Talk from the Big Apple

By Jose Lopez: For 40 years, Luis Camacho has run a community boxing gym behind a deserted grocery store in New York City’s South Bronx, where young men learn the skills they need to win in the ring and in life. In a neighborhood better known for quick deals and short lives, the Bronxchester Boxing Club is a proving ground and a sanctuary.

Some of the fighters the head trainer and founder of Bronxchester BC has worked with include some of the greats of the sports past, “Where to begin?” he told me. “Roberto Duran, Mike Tyson, Wilfred Gomez, Wilfred Benitez, Juan Laporte, Alex Ramos, Chris Eubank, and my cousin, Hector Camacho, Sr. That’s off the top of my head.”

With the finals of the New York Daily News Golden Gloves on the horizon (29-30/03), Luis is a keen eye each year at the MSG Theatre. As former president of USA Boxing Metro, Camacho knows of what he speaks. “I don’t know what it is about the Golden Gloves,” he said. “It just seems that when that Golden Gloves entry form appears in the paper, people wake up to the fact amateur boxing is alive in New York.”

The nation’s longest-running, biggest and most historic amateur boxing tournament is still alive and kicking with 1,500 entrants this year. “We would get more than 40% of our annual registrations from the Golden Gloves,” confirmed Camacho. “People came out of the woodwork.”

His theory on why less New York boxers win national glory is quite simple. “The (NY) Gloves is very different from any other tournament,” said Camacho. “The kids in the Gloves fight more like professionals than any other amateur competition.”

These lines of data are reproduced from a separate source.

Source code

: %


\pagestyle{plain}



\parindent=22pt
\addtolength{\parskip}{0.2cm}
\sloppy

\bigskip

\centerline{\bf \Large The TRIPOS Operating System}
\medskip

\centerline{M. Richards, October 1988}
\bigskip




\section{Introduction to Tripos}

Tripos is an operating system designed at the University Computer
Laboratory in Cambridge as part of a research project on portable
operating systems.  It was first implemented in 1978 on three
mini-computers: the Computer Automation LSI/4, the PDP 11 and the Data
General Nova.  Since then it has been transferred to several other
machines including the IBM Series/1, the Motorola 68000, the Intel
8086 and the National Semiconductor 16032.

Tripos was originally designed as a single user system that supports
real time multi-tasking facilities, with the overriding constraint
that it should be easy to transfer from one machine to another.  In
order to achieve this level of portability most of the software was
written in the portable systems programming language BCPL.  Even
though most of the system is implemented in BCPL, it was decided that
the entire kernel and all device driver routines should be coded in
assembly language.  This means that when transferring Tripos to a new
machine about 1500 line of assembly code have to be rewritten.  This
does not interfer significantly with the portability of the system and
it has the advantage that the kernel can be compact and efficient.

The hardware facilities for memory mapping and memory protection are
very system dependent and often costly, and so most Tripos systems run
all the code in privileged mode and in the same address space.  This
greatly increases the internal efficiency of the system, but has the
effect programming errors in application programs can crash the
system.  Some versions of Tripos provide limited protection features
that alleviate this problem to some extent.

Camacho said the “slugging” style employed by many of the boxers in the Gloves hurts at the national and international level: “There are a lot of guys who have to learn to box using the international rules.

“Here in New York, the pro style is the way kids learn. So many professional fighters work in the gyms all over the city that there’s a natural influence on the kids.

“The greatest exception I can come up with for you is my fighter Alex Ramos, a determined yet limited slugger-type, defeating multiple national champion Mike McCallum in the semi-finals of the 1980 (NY) Gloves.”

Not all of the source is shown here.